I've had the tendency to keep track of mundane things throughout my entire life. I used to record songs off the radio onto tape, and then make notebooks with the song, artist, length of song, and my rating of the song. Howard Jones and Duran Duran always scored highly.
I've tracked things that nobody would or should care about. In my youth, I received one of those "over the door" mini basketball hoops for my bedroom. While listening to my superbly organized music, I would play my own quasi-games against myself in my room. I would routinely dunk it over Magic, steal it from Bird, and get fouled by Barkley. If this wasn't bad enough, I used to track my stats.
I can repeat this for those that don't understand the complete absurdity of the situation.
I played fake basketball games with a nerf ball in my bedroom against pretend players. I routinely tracked points, assists, rebounds, and fouls per game. Yes...there was a complete season. This is one of the by-products of not hitting puberty until 9th grade. (the end...of 9th grade)

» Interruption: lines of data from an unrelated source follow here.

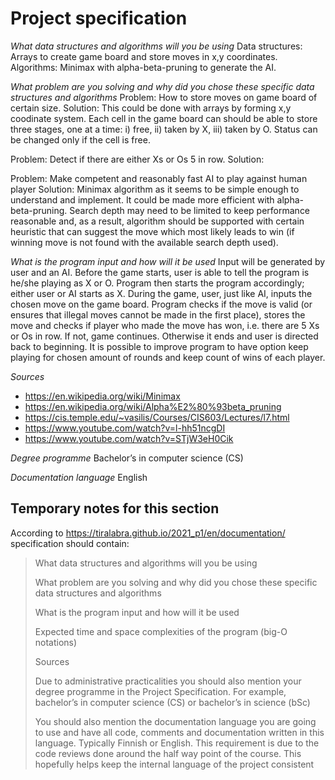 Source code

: # Project specification

_What data structures and algorithms will you be using_
Data structures: Arrays to create game board and store moves in x,y coordinates. 
Algorithms: Minimax with alpha-beta-pruning to generate the AI.

_What problem are you solving and why did you chose these specific data structures and algorithms_
Problem: How to store moves on game board of certain size. 
Solution: This could be done with arrays by forming x,y coodinate system. Each cell in the game board can should be able to store three stages, one at a time: i) free, ii) taken by X, iii) taken by O. Status can be changed only if the cell is free.

Problem: Detect if there are either Xs or Os 5 in row.
Solution: 

Problem: Make competent and reasonably fast AI to play against human player
Solution: Minimax algorithm as it seems to be simple enough to understand and implement. It could be made more efficient with alpha-beta-pruning. Search depth may need to be limited to keep performance reasonable and, as a result, algorithm should be supported with certain heuristic that can suggest the move which most likely leads to win (if winning move is not found with the available search depth used).

_What is the program input and how will it be used_
Input will be generated by user and an AI.
Before the game starts, user is able to tell the program is he/she playing as X or O. Program then starts the program accordingly; either user or AI starts as X.
During the game, user, just like AI, inputs the chosen move on the game board. Program checks if the move is valid (or ensures that illegal moves cannot be made in the first place), stores the move and checks if player who made the move has won, i.e. there are 5 Xs or Os in row. If not, game continues. Otherwise it ends and user is directed back to beginning. It is possible to improve program to have option keep playing for chosen amount of rounds and keep count of wins of each player. 

_Sources_
- https://en.wikipedia.org/wiki/Minimax
- https://en.wikipedia.org/wiki/Alpha%E2%80%93beta_pruning
- https://cis.temple.edu/~vasilis/Courses/CIS603/Lectures/l7.html
- https://www.youtube.com/watch?v=l-hh51ncgDI
- https://www.youtube.com/watch?v=STjW3eH0Cik

_Degree programme_
Bachelor’s in computer science (CS)

_Documentation language_
English

## Temporary notes for this section

According to https://tiralabra.github.io/2021_p1/en/documentation/ specification should contain:
> What data structures and algorithms will you be using
>
> What problem are you solving and why did you chose these specific data structures and algorithms
> 
> What is the program input and how will it be used
> 
> Expected time and space complexities of the program (big-O notations)
> 
> Sources
> 
> Due to administrative practicalities you should also mention your degree programme in the Project Specification. For example, bachelor’s in computer science (CS) or bachelor’s in science (bSc)
> 
> You should also mention the documentation language you are going to use and have all code, comments and documentation written in this language. Typically Finnish or English. This requirement is due to the code reviews done around the half way point of the course. This hopefully helps keep the internal language of the project consistent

I had a friend who stooped lower than this. In his teen years, he used to keep a "shitter chart" on the bathroom door. He'd track the time it took him to complete his business. I believe his record was somewhere in the 38 second range. I assumed wiping was not high on his list.
While wading through the cesspool that is the Android app marketplace, I ran across a little gem of an App called Mileage. (By Evan Charlton) As I refuse to pay for any app, this was the highest rated gas mileage app on the marketplace.
I wasn't interested in something that tells me when to flush my radiator, change my oil, or brush my teeth. I just wanted to enter info about my gasoline fill-ups, and look at the magic graphs that are generated.
This app tracks every basic item you'd really want. Mileage, price per gallon, fuel economy, distance between fill-ups, etc. It might be nice to have an automatic location detector which tracks the gas station where you filled up, but not necessary.
This review has really sparked some ideas to make a little cash on the side. I have apps planned which will track the following:
Number of times Joel Mchale takes off his shirt in Community.
The level of queasiness when I see any picture of Amy Winehouse. (on a scale of one to "is that a man?")
An app that would calculate other things I could purchase instead of one U2 concert ticket. (feed 23 children for a week, yearly subscription to Netflix, 11 copies of U2's last crappy album, etc)
Another app would calculate how many attempts it took to me to beat level 12 in the 3rd page of the Angry Birds. (Grrr)
If you have any interest in knowing your fuel economy for the past 3 years while sitting on the John with your phone, by all means download this app immediately. While you're at it, you can download my new app that tracks the time playing Angry Birds on your phone while sitting on the John.
Mileage charts its way to a 4-star rating.